- [Source material]
'''

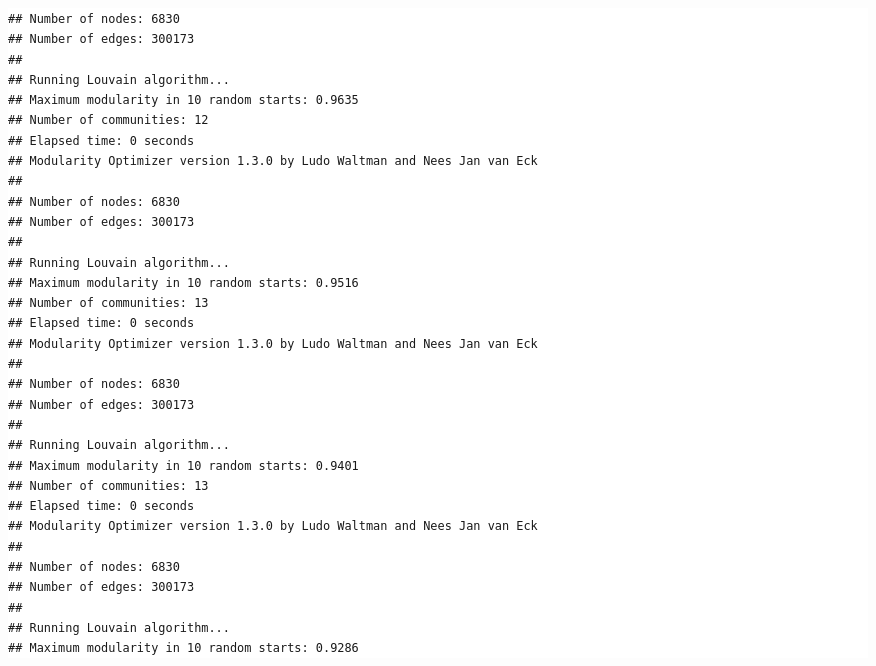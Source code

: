     ## Number of nodes: 6830
    ## Number of edges: 300173
    ## 
    ## Running Louvain algorithm...
    ## Maximum modularity in 10 random starts: 0.9635
    ## Number of communities: 12
    ## Elapsed time: 0 seconds
    ## Modularity Optimizer version 1.3.0 by Ludo Waltman and Nees Jan van Eck
    ## 
    ## Number of nodes: 6830
    ## Number of edges: 300173
    ## 
    ## Running Louvain algorithm...
    ## Maximum modularity in 10 random starts: 0.9516
    ## Number of communities: 13
    ## Elapsed time: 0 seconds
    ## Modularity Optimizer version 1.3.0 by Ludo Waltman and Nees Jan van Eck
    ## 
    ## Number of nodes: 6830
    ## Number of edges: 300173
    ## 
    ## Running Louvain algorithm...
    ## Maximum modularity in 10 random starts: 0.9401
    ## Number of communities: 13
    ## Elapsed time: 0 seconds
    ## Modularity Optimizer version 1.3.0 by Ludo Waltman and Nees Jan van Eck
    ## 
    ## Number of nodes: 6830
    ## Number of edges: 300173
    ## 
    ## Running Louvain algorithm...
    ## Maximum modularity in 10 random starts: 0.9286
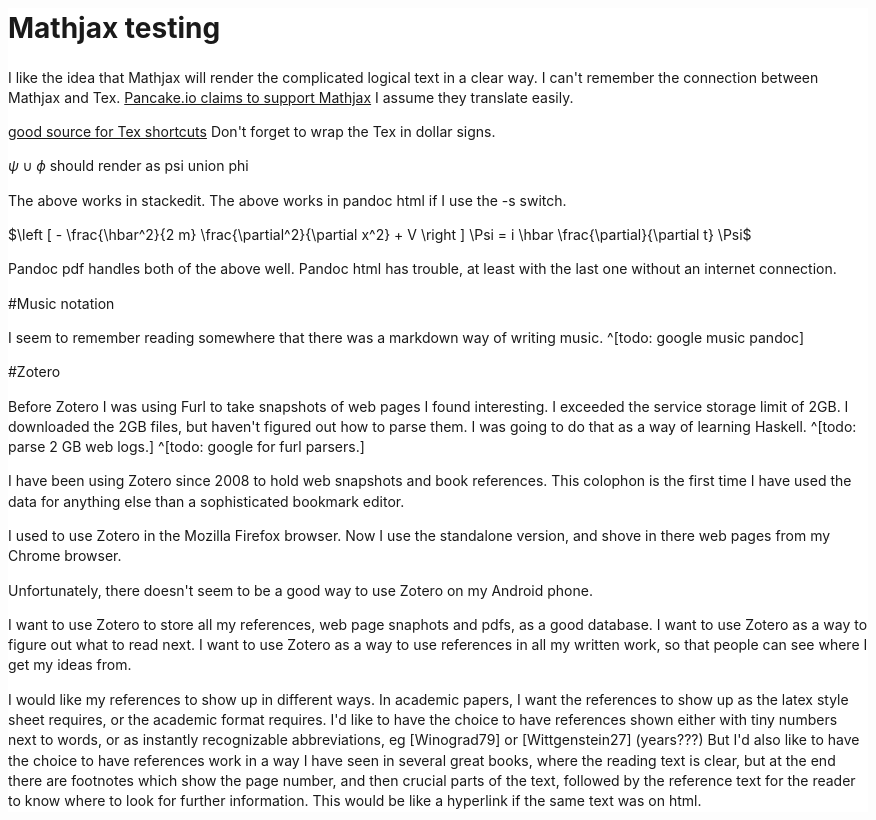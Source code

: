 
Mathjax testing
=================
I like the idea that Mathjax will render the complicated logical text in a clear way. I can't remember the connection between Mathjax and Tex. 
[Pancake.io claims to support Mathjax](http://blog.pancake.io/experiments/mathjax)
I assume they translate easily. 

[good source for Tex shortcuts](http://web.ift.uib.no/Teori/KURS/WRK/TeX/symALL.html)
Don't forget to wrap the Tex in dollar signs.


$\psi \cup \phi$ should render as psi union phi   

The above works in stackedit.
The above works in pandoc html if I use the -s switch.

$\left [ - \frac{\hbar^2}{2 m} \frac{\partial^2}{\partial x^2} + V \right ] \Psi
= i \hbar \frac{\partial}{\partial t} \Psi$

Pandoc pdf handles both of the above well. Pandoc html has trouble, at least with the last one without an internet connection.

#Music notation

I seem to remember reading somewhere that there was a markdown way of writing music. 
^[todo: google music pandoc]

#Zotero

Before Zotero I was using Furl to take snapshots of web pages I found interesting. I exceeded the service storage limit of 2GB. I downloaded the 2GB files, but haven't figured out how to parse them. I was going to do that as a way of learning Haskell. 
^[todo: parse 2 GB web logs.] 
^[todo: google for furl parsers.] 

I have been using Zotero since 2008 to hold web snapshots and book references. This colophon is the first time I have used the data for anything else than a sophisticated bookmark editor.

I used to use Zotero in the Mozilla Firefox browser. Now I use the standalone version, and shove in there web pages from my Chrome browser.

Unfortunately, there doesn't seem to be a good way to use Zotero on my Android phone.

I want to use Zotero to store all my references, web page snaphots and pdfs, as a good database. 
I want to use Zotero as a way to figure out what to read next.
I want to use Zotero as a way to use references in all my written work, so that people can see where I get my ideas from.

I would like my references to show up in different ways. 
In academic papers, I want the references to show up as the latex style sheet requires, or the academic format requires.
I'd like to have the choice to have references shown either with tiny numbers next to words, or as instantly recognizable abbreviations, eg [Winograd79] or [Wittgenstein27] (years???)
But I'd also like to have the choice to have references work in a way I have seen in several great books, where the reading text is clear, but at the end there are footnotes which show the page number, and then crucial parts of the text, followed by the reference text for the reader to know where to look for further information. This would be like a hyperlink if the same text was on html. 


[Introduction]: #introduction  
[^1]: Here is the footnote.
[^longnote]: Here's one with multiple blocks. Not really. Don't know what happened to the other blocks.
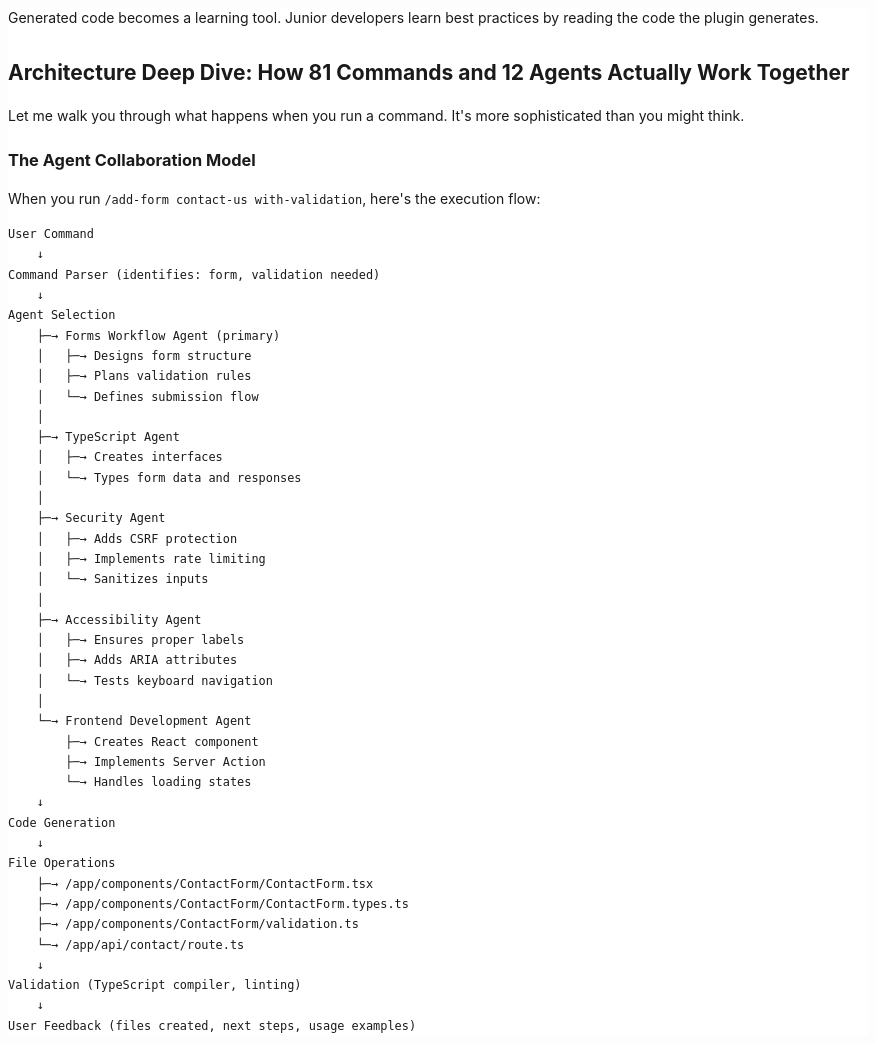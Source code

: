 Generated code becomes a learning tool. Junior developers learn best practices by reading the code the plugin generates.

## Architecture Deep Dive: How 81 Commands and 12 Agents Actually Work Together

Let me walk you through what happens when you run a command. It's more sophisticated than you might think.

### The Agent Collaboration Model

When you run `/add-form contact-us with-validation`, here's the execution flow:

```
User Command
    ↓
Command Parser (identifies: form, validation needed)
    ↓
Agent Selection
    ├─→ Forms Workflow Agent (primary)
    │   ├─→ Designs form structure
    │   ├─→ Plans validation rules
    │   └─→ Defines submission flow
    │
    ├─→ TypeScript Agent
    │   ├─→ Creates interfaces
    │   └─→ Types form data and responses
    │
    ├─→ Security Agent
    │   ├─→ Adds CSRF protection
    │   ├─→ Implements rate limiting
    │   └─→ Sanitizes inputs
    │
    ├─→ Accessibility Agent
    │   ├─→ Ensures proper labels
    │   ├─→ Adds ARIA attributes
    │   └─→ Tests keyboard navigation
    │
    └─→ Frontend Development Agent
        ├─→ Creates React component
        ├─→ Implements Server Action
        └─→ Handles loading states
    ↓
Code Generation
    ↓
File Operations
    ├─→ /app/components/ContactForm/ContactForm.tsx
    ├─→ /app/components/ContactForm/ContactForm.types.ts
    ├─→ /app/components/ContactForm/validation.ts
    └─→ /app/api/contact/route.ts
    ↓
Validation (TypeScript compiler, linting)
    ↓
User Feedback (files created, next steps, usage examples)
```
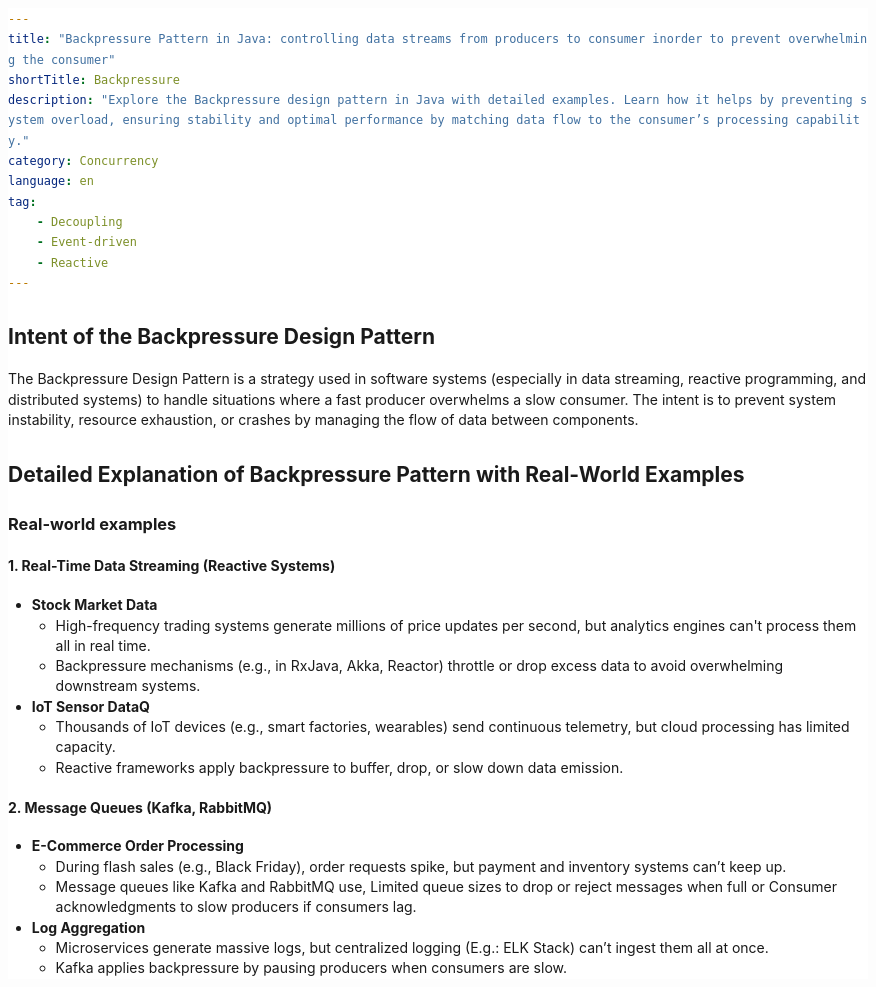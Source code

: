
 ```yaml
---
title: "Backpressure Pattern in Java: controlling data streams from producers to consumer inorder to prevent overwhelming the consumer"
shortTitle: Backpressure
description: "Explore the Backpressure design pattern in Java with detailed examples. Learn how it helps by preventing system overload, ensuring stability and optimal performance by matching data flow to the consumer’s processing capability."
category: Concurrency
language: en
tag:
    - Decoupling
    - Event-driven
    - Reactive
---
```


## Intent of the Backpressure Design Pattern

The Backpressure Design Pattern is a strategy used in software systems (especially in data streaming, reactive programming, and distributed systems) 
to handle situations where a fast producer overwhelms a slow consumer. The intent is to prevent system instability, resource exhaustion, or crashes by managing the flow of data between components.

## Detailed Explanation of Backpressure Pattern with Real-World Examples

### Real-world examples

#### 1. Real-Time Data Streaming (Reactive Systems)
- **Stock Market Data**
  - High-frequency trading systems generate millions of price updates per second, but analytics engines can't process them all in real time.
  - Backpressure mechanisms (e.g., in RxJava, Akka, Reactor) throttle or drop excess data to avoid overwhelming downstream systems.
- **IoT Sensor DataQ**
  - Thousands of IoT devices (e.g., smart factories, wearables) send continuous telemetry, but cloud processing has limited capacity.
  - Reactive frameworks apply backpressure to buffer, drop, or slow down data emission.

#### 2. Message Queues (Kafka, RabbitMQ)
- **E-Commerce Order Processing**
    - During flash sales (e.g., Black Friday), order requests spike, but payment and inventory systems can’t keep up.
    - Message queues like Kafka and RabbitMQ use, Limited queue sizes to drop or reject messages when full or Consumer acknowledgments to slow producers if consumers lag.
- **Log Aggregation**
    - Microservices generate massive logs, but centralized logging (E.g.: ELK Stack) can’t ingest them all at once.
    - Kafka applies backpressure by pausing producers when consumers are slow.
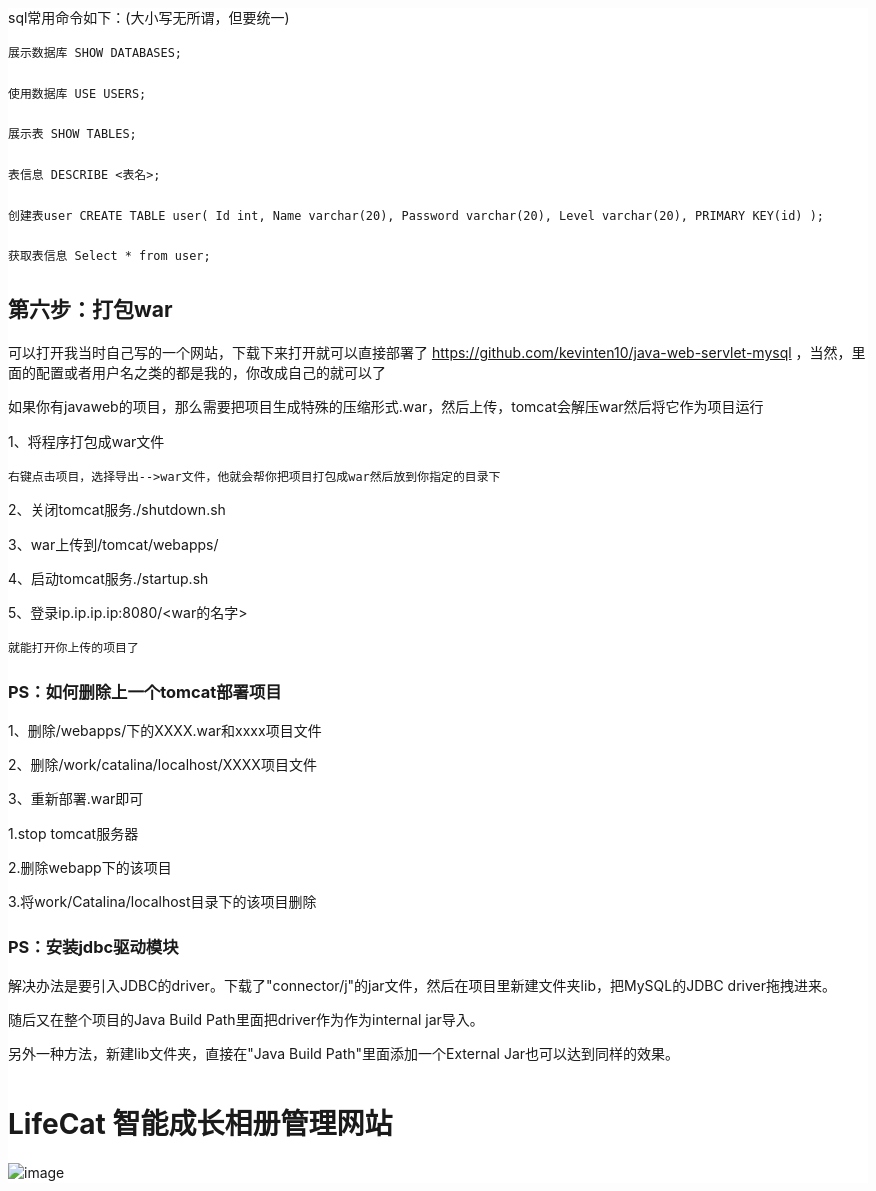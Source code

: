 sql常用命令如下：(大小写无所谓，但要统一)

    展示数据库 SHOW DATABASES;

    使用数据库 USE USERS;

    展示表 SHOW TABLES;

    表信息 DESCRIBE <表名>;

    创建表user CREATE TABLE user( Id int, Name varchar(20), Password varchar(20), Level varchar(20), PRIMARY KEY(id) );

    获取表信息 Select * from user;


## 第六步：打包war
可以打开我当时自己写的一个网站，下载下来打开就可以直接部署了 https://github.com/kevinten10/java-web-servlet-mysql ，当然，里面的配置或者用户名之类的都是我的，你改成自己的就可以了

如果你有javaweb的项目，那么需要把项目生成特殊的压缩形式.war，然后上传，tomcat会解压war然后将它作为项目运行

1、将程序打包成war文件

    右键点击项目，选择导出-->war文件，他就会帮你把项目打包成war然后放到你指定的目录下

2、关闭tomcat服务./shutdown.sh

3、war上传到/tomcat/webapps/

4、启动tomcat服务./startup.sh

5、登录ip.ip.ip.ip:8080/<war的名字>

    就能打开你上传的项目了


### PS：如何删除上一个tomcat部署项目
1、删除/webapps/下的XXXX.war和xxxx项目文件

2、删除/work/catalina/localhost/XXXX项目文件

3、重新部署.war即可

1.stop tomcat服务器 

2.删除webapp下的该项目 

3.将work/Catalina/localhost目录下的该项目删除


### PS：安装jdbc驱动模块
解决办法是要引入JDBC的driver。下载了"connector/j"的jar文件，然后在项目里新建文件夹lib，把MySQL的JDBC driver拖拽进来。  



  随后又在整个项目的Java Build Path里面把driver作为作为internal jar导入。



  另外一种方法，新建lib文件夹，直接在"Java Build Path"里面添加一个External Jar也可以达到同样的效果。
  
  # LifeCat 智能成长相册管理网站
![image](https://img-blog.csdn.net/20180421144930399?watermark/2/text/aHR0cHM6Ly9ibG9nLmNzZG4ubmV0L3dzaDU5NjgyMzkxOQ==/font/5a6L5L2T/fontsize/400/fill/I0JBQkFCMA==/dissolve/70)
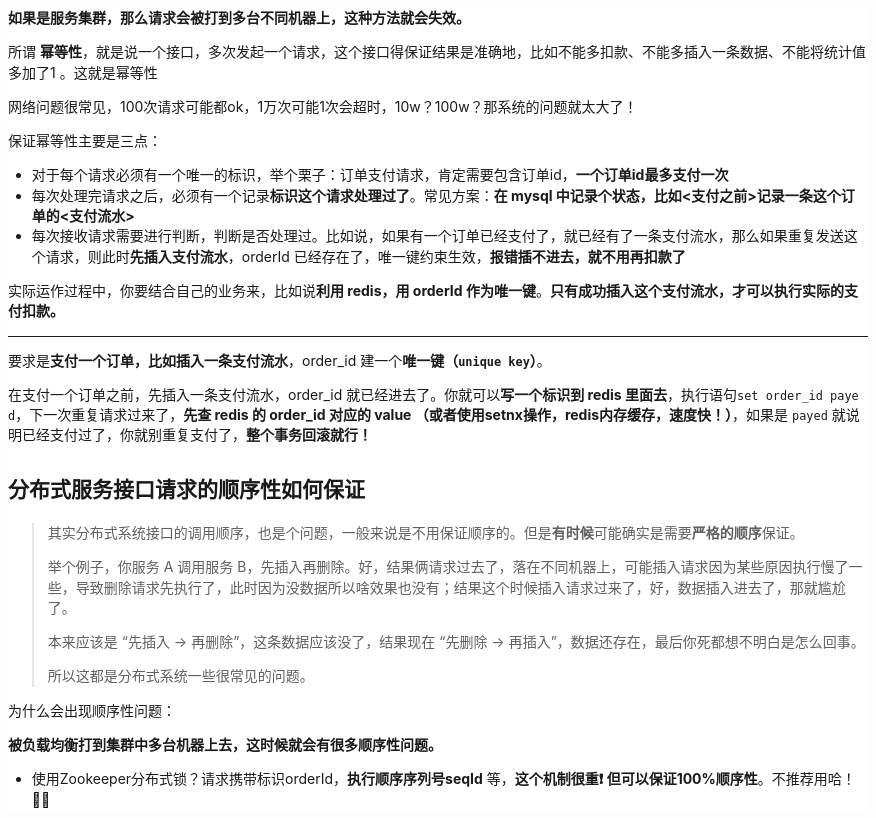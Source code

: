 **如果是服务集群，那么请求会被打到多台不同机器上，这种方法就会失效。**



所谓 **幂等性**，就是说一个接口，多次发起一个请求，这个接口得保证结果是准确地，比如不能多扣款、不能多插入一条数据、不能将统计值多加了1 。这就是幂等性



网络问题很常见，100次请求可能都ok，1万次可能1次会超时，10w？100w？那系统的问题就太大了！





保证幂等性主要是三点：

- 对于每个请求必须有一个唯一的标识，举个栗子：订单支付请求，肯定需要包含订单id，**一个订单id最多支付一次**
- 每次处理完请求之后，必须有一个记录**标识这个请求处理过了**。常见方案：**在 mysql 中记录个状态，比如<支付之前>记录一条这个订单的<支付流水>**
- 每次接收请求需要进行判断，判断是否处理过。比如说，如果有一个订单已经支付了，就已经有了一条支付流水，那么如果重复发送这个请求，则此时**先插入支付流水**，orderId 已经存在了，唯一键约束生效，**报错插不进去，就不用再扣款了**



实际运作过程中，你要结合自己的业务来，比如说**利用 redis，用 orderId 作为唯一键**。**只有成功插入这个支付流水，才可以执行实际的支付扣款。**



----

要求是**支付一个订单，比如插入一条支付流水**，order_id 建一个**唯一键（`unique key`）**。

在支付一个订单之前，先插入一条支付流水，order_id 就已经进去了。你就可以**写一个标识到 redis 里面去**，执行语句`set order_id payed`，下一次重复请求过来了，**先查 redis 的 order_id 对应的 value （或者使用setnx操作，redis内存缓存，速度快！）**，如果是 `payed` 就说明已经支付过了，你就别重复支付了，**整个事务回滚就行！**











## 分布式服务接口请求的顺序性如何保证



> 其实分布式系统接口的调用顺序，也是个问题，一般来说是不用保证顺序的。但是**有时候**可能确实是需要**严格的顺序**保证。
>
> 举个例子，你服务 A 调用服务 B，先插入再删除。好，结果俩请求过去了，落在不同机器上，可能插入请求因为某些原因执行慢了一些，导致删除请求先执行了，此时因为没数据所以啥效果也没有；结果这个时候插入请求过来了，好，数据插入进去了，那就尴尬了。
>
> 本来应该是 “先插入 -> 再删除”，这条数据应该没了，结果现在 “先删除 -> 再插入”，数据还存在，最后你死都想不明白是怎么回事。
>
> 所以这都是分布式系统一些很常见的问题。



为什么会出现顺序性问题：

**被负载均衡打到集群中多台机器上去，这时候就会有很多顺序性问题。**





- 使用Zookeeper分布式锁？请求携带标识orderId，**执行顺序序列号seqId** 等，**这个机制很重:heavy_exclamation_mark: 但可以保证100%顺序性**。不推荐用哈！:no_good_man:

'''

- [Work item] Copy word for word every line from the start of the material through the line holding "Don't forget to wrap the Tex in dollar signs.". The pictures are not part of the copy.

- [Solution to this exercise]
Source code

:     ## Number of nodes: 6830
    ## Number of edges: 300173
    ## 
    ## Running Louvain algorithm...
    ## Maximum modularity in 10 random starts: 0.9635
    ## Number of communities: 12
    ## Elapsed time: 0 seconds
    ## Modularity Optimizer version 1.3.0 by Ludo Waltman and Nees Jan van Eck
    ## 
    ## Number of nodes: 6830
    ## Number of edges: 300173
    ## 
    ## Running Louvain algorithm...
    ## Maximum modularity in 10 random starts: 0.9516
    ## Number of communities: 13
    ## Elapsed time: 0 seconds
    ## Modularity Optimizer version 1.3.0 by Ludo Waltman and Nees Jan van Eck
    ## 
    ## Number of nodes: 6830
    ## Number of edges: 300173
    ## 
    ## Running Louvain algorithm...
    ## Maximum modularity in 10 random starts: 0.9401
    ## Number of communities: 13
    ## Elapsed time: 0 seconds
    ## Modularity Optimizer version 1.3.0 by Ludo Waltman and Nees Jan van Eck
    ## 
    ## Number of nodes: 6830
    ## Number of edges: 300173
    ## 
    ## Running Louvain algorithm...
    ## Maximum modularity in 10 random starts: 0.9286
Source code

: 
Mathjax testing
=================
I like the idea that Mathjax will render the complicated logical text in a clear way. I can't remember the connection between Mathjax and Tex. 
[Pancake.io claims to support Mathjax](http://blog.pancake.io/experiments/mathjax)
I assume they translate easily. 

[good source for Tex shortcuts](http://web.ift.uib.no/Teori/KURS/WRK/TeX/symALL.html)
Don't forget to wrap the Tex in dollar signs.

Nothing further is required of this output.